Judges went further in their summation to note that refusing such amounts to ‘inhuman and degrading’ treatment that breaches Article 3 of the European Convention on Human Rights – see Wikipedia.
It may come as a bit of a shock to learn that when the ruling first came to light Mr. Cameron ‘profoundly disagreed’ and a ‘strong supporter of whole-life tariffs’, according to spokesman and yet just six months later Mr. Cameron does a complete U-turn and is now ready to accept Strasbourg’s ruling; basically once again caving into the demands.
It appears too many that Human Rights legislation is driving justice in completely the wrong direction. We no longer have the ability to punish a criminal, instead we attempt to ‘rehabilitate’ of which continues to fail at every turn; this is backed up by the facts that levels of reoffending have never been so high and that criminals are consistently allowed to offend a dozen times of more before being sentenced to imprisonment where again councilors attempt to rehabilitate them.
Peter Cuthbertson, of the Centre for Crime Prevention, really hit the nail on the head when he asked; what was the point of having elections if the government simply ends up kow-towing to the European Court of Human Rights?
Of course Mr.
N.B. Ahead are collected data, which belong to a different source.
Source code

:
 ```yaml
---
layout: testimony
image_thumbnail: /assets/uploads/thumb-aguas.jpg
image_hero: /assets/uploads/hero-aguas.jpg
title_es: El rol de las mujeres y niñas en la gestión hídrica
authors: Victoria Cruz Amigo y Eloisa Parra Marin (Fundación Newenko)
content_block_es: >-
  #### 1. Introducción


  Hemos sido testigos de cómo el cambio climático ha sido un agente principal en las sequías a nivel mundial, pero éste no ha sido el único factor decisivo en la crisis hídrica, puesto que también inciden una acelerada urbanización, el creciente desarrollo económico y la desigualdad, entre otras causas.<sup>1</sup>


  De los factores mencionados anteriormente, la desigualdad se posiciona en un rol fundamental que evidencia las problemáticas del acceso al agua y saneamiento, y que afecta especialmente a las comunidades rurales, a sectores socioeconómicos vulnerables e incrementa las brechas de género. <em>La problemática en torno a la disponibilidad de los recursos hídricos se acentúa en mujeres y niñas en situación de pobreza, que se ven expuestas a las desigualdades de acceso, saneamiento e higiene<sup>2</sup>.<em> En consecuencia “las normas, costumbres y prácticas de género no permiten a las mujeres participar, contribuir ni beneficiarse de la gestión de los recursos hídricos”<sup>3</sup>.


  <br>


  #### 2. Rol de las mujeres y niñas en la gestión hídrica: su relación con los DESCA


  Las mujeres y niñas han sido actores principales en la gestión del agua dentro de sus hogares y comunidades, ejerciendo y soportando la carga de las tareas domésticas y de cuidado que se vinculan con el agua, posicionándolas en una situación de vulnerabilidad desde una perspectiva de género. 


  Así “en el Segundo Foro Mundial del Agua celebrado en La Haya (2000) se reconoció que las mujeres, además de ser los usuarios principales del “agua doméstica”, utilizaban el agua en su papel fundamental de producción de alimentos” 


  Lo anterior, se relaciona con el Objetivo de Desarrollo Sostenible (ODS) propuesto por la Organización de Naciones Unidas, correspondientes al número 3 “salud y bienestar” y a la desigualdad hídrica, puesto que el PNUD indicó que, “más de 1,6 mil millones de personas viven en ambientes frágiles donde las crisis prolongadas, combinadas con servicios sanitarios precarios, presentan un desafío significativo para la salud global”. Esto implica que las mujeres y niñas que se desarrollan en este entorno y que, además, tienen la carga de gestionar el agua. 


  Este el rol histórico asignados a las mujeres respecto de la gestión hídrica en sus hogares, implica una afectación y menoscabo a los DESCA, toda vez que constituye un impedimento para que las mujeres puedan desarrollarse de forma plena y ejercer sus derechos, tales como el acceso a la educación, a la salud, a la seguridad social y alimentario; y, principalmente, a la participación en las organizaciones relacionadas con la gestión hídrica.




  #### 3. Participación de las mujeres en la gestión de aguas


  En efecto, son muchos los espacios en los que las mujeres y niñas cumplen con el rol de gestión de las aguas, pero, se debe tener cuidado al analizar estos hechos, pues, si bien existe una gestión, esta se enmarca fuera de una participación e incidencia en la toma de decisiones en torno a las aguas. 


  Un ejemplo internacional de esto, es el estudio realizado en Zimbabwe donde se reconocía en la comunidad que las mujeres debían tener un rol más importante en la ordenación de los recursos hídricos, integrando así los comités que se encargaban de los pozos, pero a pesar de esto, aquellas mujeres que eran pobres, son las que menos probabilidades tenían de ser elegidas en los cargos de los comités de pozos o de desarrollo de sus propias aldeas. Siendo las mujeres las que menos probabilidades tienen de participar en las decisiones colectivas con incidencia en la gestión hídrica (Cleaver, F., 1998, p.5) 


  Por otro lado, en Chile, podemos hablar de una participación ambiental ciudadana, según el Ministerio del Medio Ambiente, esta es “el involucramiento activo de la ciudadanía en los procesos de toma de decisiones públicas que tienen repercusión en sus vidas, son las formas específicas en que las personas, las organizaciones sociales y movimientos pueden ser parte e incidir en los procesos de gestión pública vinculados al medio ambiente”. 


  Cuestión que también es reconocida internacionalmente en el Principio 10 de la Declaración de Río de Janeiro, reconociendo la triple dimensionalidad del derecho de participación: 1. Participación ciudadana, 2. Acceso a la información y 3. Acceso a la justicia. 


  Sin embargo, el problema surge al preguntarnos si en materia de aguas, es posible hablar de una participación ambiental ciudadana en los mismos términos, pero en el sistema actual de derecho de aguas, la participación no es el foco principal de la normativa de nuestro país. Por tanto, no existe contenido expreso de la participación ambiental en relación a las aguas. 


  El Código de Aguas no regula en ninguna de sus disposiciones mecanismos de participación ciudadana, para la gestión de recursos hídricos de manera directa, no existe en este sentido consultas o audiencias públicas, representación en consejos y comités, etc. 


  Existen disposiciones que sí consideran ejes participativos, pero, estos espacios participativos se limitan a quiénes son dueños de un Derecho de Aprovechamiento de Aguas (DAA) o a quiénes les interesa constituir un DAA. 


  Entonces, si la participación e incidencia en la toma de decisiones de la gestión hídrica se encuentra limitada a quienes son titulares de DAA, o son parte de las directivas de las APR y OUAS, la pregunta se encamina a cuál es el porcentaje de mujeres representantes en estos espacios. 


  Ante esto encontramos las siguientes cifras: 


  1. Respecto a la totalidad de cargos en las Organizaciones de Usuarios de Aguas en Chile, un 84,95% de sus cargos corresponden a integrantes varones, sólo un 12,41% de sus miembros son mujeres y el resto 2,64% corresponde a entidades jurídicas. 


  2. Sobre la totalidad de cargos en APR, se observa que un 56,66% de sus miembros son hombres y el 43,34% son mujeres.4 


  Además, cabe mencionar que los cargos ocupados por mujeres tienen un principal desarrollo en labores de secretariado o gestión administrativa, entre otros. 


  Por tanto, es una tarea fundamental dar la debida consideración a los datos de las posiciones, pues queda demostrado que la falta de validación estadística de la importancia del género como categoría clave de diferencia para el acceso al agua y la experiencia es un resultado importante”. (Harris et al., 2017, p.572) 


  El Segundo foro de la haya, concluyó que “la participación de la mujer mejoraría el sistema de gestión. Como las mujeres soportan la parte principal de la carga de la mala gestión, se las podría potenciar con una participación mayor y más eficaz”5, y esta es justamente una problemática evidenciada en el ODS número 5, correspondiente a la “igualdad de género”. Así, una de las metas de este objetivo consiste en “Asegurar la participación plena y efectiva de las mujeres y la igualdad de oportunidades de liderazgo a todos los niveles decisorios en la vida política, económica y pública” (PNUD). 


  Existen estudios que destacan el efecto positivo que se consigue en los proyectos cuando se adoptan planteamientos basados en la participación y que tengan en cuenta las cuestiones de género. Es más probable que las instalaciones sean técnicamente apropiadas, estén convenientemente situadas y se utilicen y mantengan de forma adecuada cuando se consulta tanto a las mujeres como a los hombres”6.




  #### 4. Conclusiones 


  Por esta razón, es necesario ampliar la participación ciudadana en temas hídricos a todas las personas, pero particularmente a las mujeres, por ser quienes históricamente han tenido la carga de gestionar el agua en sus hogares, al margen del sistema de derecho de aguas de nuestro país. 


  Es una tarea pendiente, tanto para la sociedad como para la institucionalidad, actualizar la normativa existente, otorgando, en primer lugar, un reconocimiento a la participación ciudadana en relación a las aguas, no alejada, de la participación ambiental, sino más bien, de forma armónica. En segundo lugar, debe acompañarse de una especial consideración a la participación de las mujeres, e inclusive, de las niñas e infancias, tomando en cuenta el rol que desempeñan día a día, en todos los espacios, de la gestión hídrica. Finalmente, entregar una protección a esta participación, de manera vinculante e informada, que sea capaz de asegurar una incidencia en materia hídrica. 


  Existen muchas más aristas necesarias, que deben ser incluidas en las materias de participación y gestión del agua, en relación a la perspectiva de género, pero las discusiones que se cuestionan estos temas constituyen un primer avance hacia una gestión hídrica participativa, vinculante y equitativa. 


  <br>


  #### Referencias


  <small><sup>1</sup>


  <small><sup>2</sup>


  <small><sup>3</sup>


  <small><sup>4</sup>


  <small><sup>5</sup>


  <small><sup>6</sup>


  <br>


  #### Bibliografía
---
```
Cuthbertson does have a clear point but look back to 1964 when the then Labour Government took it upon themselves to ban the death penalty for a period of 5 years and then subsequently abolished it in 1969 regardless such a move being opposed by over 60% of the population.
Such a notion only leads us to suspect that democracy only provides the public with the ability to vote in the next set of dictators for it remains crystal clear that Government refuses to listen or provide referendums on critical aspects governing our lives.
Come 2015 the public needs to make a stand and demand that whichever political party is elected they must create and provide an electronic referendum system whereby all critical areas, such as reinstating the death penalty, pulling out of the EU, the ability to deport criminals and numerous other issues can be ruled by the public’s democratic demands and not a few wishy-washy politicians so wrapped up in liberalised political correctness that they no longer have the spine or will to resolve such issues.
It is almost a certainty that if a referendum on the reinstatement of the death penalty for the likes of Mark Bridger, Jeremy Bamber, Douglas Vinter, Peter Moore, Michael Adebolajo and Michael Adebowale, but to name a few, was given the public would overwhelmingly vote for the rope.
We now clearly have a lawless society for the Human Rights Act and the European Convention on Human Rights continues to protect and favour the issues of the criminals over the rights and safety of the general public; its time the public demanded change so that punishment over rehabilitation can once again take precedence in society and finally give the public justice.